**ACTION ITEM:**
Gather every line of the entries that includes the word "subsection".

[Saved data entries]
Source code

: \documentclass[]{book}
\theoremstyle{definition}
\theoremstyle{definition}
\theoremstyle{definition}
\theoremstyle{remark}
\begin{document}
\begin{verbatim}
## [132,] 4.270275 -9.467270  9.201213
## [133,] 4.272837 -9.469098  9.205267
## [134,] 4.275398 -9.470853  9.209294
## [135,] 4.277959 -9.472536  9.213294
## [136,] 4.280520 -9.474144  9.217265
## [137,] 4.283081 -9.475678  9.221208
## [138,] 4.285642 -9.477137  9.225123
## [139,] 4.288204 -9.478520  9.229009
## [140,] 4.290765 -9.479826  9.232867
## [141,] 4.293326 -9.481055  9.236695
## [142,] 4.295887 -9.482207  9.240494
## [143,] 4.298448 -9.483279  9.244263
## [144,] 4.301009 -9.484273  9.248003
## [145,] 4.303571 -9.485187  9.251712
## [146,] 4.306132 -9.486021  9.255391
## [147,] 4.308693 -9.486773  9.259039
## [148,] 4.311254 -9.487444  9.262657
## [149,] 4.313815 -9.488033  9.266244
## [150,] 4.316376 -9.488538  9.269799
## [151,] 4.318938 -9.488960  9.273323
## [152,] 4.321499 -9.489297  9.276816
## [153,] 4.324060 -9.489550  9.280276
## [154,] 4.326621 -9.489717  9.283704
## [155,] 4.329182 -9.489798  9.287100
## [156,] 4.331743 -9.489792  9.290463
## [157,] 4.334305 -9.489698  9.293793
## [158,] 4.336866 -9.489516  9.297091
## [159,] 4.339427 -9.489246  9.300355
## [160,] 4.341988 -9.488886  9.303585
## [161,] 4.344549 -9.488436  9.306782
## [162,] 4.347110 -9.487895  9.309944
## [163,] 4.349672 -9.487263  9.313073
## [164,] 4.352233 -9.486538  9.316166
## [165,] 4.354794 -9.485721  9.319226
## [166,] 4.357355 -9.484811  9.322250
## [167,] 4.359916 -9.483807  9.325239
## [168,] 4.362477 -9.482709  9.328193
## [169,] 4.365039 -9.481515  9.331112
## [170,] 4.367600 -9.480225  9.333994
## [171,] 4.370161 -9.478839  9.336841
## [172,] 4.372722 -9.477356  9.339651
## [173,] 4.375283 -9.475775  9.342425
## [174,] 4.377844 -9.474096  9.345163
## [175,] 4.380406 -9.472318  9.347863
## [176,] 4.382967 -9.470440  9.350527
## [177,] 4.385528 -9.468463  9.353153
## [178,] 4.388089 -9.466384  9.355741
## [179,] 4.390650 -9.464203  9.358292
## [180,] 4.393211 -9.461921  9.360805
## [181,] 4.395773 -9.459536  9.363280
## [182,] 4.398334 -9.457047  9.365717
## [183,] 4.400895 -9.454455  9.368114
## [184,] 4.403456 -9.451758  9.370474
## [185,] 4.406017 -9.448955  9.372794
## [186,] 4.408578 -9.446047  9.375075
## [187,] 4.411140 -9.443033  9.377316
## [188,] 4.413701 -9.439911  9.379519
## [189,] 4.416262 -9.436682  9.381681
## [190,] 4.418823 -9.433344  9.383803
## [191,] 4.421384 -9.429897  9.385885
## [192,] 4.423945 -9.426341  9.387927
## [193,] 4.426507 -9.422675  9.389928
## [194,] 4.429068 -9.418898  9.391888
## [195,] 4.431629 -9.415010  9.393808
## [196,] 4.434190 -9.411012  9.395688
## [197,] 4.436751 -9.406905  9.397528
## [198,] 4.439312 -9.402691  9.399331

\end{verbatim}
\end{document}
* * *
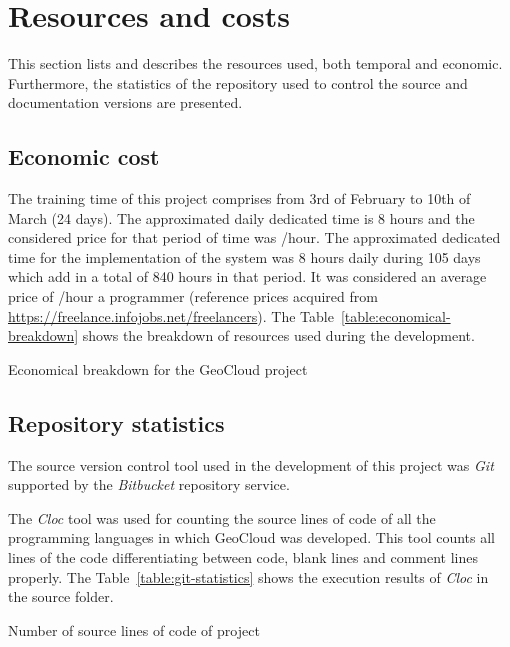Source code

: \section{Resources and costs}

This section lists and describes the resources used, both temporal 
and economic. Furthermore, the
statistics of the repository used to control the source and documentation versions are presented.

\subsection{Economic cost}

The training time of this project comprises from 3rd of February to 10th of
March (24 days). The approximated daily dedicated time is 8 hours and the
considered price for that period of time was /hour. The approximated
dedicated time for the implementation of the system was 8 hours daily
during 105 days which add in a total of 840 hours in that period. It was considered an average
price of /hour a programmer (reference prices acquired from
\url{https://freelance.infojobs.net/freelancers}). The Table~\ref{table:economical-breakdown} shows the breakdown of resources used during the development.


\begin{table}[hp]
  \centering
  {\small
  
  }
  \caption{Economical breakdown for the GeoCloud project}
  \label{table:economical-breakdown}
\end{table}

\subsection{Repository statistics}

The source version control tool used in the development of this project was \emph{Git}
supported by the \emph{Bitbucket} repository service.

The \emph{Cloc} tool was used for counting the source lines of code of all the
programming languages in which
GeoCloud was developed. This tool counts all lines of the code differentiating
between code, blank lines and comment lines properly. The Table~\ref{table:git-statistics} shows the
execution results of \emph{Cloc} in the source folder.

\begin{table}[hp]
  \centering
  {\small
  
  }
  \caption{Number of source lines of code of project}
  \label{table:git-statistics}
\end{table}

**FINISHED EXERCISE:**
\subsection{Economic cost}
\subsection{Repository statistics}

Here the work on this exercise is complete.